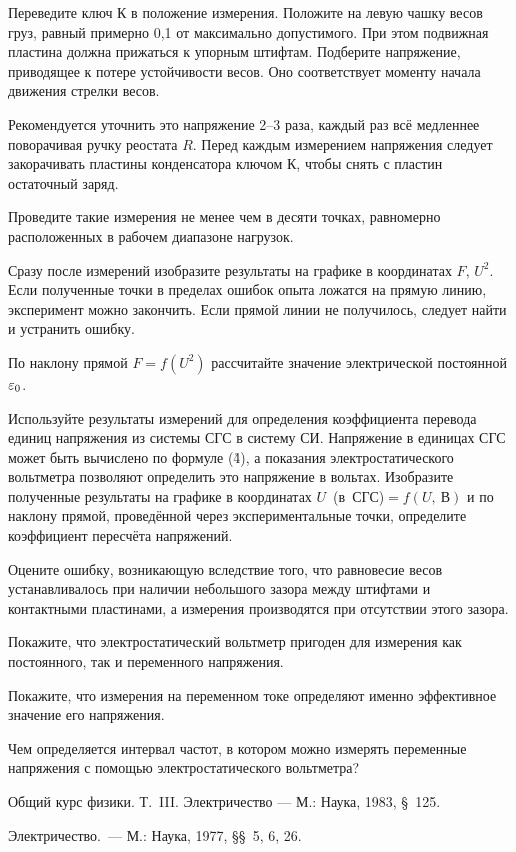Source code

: Переведите ключ К в положение измерения. Положите на левую чашку весов груз, равный примерно 0,1 от максимально
допустимого. При этом подвижная пластина должна прижаться к упорным штифтам. Подберите напряжение, приводящее к потере
устойчивости весов. Оно соответствует моменту начала движения стрелки весов.

Рекомендуется уточнить это напряжение 2--3 раза, каждый раз всё медленнее поворачивая ручку реостата $R$. Перед каждым
измерением напряжения следует закорачивать пластины конденсатора ключом К, чтобы снять с пластин остаточный заряд.

Проведите такие измерения не менее чем в десяти точках, равномерно расположенных в рабочем диапазоне нагрузок.

\n Сразу после измерений изобразите результаты на графике в координатах $F$, $U^2$. Если полученные точки в пределах
ошибок опыта ложатся на прямую линию, эксперимент можно закончить. Если прямой линии не получилось, следует найти и
устранить ошибку.

\n По наклону прямой $F=f(U^2)$  рассчитайте значение электрической постоянной $\varepsilon_0$.

\n Используйте результаты измерений для определения коэффициента перевода единиц напряжения из системы СГС в систему СИ.
Напряжение в единицах СГС может быть вычислено по формуле (\r{4}), а показания электростатического вольтметра позволяют
определить это напряжение в вольтах. Изобразите полученные результаты на графике в координатах $U$~(в~СГС)$=f(U,~В)$ и по
наклону прямой, проведённой через экспериментальные точки, определите коэффициент пересчёта напряжений.

{\small

\kv

\n Оцените ошибку, возникающую вследствие того, что равновесие весов устанавливалось при наличии небольшого зазора между
штифтами и контактными пластинами, а измерения производятся при отсутствии этого зазора.

\n Покажите, что электростатический вольтметр пригоден для измерения как постоянного, так и переменного напряжения.

\n Покажите, что измерения на переменном токе определяют именно эффективное значение его напряжения.

\n Чем определяется интервал частот, в котором можно измерять переменные напряжения с помощью электростатического
вольтметра?


\lit

 Общий курс физики. Т.~III. Электричество --- М.: Наука, 1983, \S~125.

 Электричество.~--- М.: Наука, 1977, \S\S~5, 6, 26.


}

·····

Scan the material above. Copy each line where "наклону" occurs.

• Exercise output:
\n По наклону прямой $F=f(U^2)$  рассчитайте значение электрической постоянной $\varepsilon_0$.
наклону прямой, проведённой через экспериментальные точки, определите коэффициент пересчёта напряжений.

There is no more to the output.